» **TASK PROMPT**
Check every line of the data below for the word "open". Copy the ones that have it.

**** MATERIAL FOR THE TASK

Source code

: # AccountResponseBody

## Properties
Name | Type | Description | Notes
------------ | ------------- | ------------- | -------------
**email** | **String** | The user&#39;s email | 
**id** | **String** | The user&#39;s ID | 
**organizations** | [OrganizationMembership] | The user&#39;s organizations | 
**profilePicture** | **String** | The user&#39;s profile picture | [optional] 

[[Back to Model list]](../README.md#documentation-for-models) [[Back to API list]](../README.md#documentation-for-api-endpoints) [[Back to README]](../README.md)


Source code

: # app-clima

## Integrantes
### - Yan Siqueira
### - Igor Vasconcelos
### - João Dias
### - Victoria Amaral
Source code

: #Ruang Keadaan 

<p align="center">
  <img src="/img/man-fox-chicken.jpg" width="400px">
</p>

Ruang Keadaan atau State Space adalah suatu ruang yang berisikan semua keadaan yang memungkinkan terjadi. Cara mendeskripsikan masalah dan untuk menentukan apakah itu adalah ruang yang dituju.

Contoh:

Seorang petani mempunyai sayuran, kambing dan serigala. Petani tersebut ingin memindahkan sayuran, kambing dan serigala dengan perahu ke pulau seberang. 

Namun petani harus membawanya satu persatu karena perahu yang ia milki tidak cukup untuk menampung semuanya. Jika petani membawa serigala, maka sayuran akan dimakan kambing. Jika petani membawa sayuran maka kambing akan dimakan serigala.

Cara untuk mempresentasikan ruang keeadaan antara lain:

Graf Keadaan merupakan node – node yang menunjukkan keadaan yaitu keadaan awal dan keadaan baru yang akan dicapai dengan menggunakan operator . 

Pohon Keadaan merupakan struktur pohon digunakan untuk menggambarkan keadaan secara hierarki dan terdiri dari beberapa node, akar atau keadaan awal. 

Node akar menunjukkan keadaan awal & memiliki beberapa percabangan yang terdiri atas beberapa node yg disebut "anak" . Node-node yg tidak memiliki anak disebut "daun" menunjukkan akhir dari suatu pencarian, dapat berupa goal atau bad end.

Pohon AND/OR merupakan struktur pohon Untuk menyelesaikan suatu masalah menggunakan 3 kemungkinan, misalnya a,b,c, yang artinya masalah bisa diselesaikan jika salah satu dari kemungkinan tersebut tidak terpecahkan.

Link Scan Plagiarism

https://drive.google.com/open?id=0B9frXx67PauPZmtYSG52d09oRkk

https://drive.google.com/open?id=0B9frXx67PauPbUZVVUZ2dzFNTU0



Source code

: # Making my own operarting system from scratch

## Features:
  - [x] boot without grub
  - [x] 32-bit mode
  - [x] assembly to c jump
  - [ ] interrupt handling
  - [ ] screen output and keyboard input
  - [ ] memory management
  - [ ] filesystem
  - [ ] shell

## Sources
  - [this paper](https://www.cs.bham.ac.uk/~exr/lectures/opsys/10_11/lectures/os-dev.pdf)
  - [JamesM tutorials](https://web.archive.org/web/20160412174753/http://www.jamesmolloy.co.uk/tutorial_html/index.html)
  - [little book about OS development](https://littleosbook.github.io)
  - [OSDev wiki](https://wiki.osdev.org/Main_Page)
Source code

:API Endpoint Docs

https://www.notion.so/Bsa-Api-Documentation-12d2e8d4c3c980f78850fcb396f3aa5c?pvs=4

********

» **TASK RESPONSE**
https://drive.google.com/open?id=0B9frXx67PauPZmtYSG52d09oRkk
https://drive.google.com/open?id=0B9frXx67PauPbUZVVUZ2dzFNTU0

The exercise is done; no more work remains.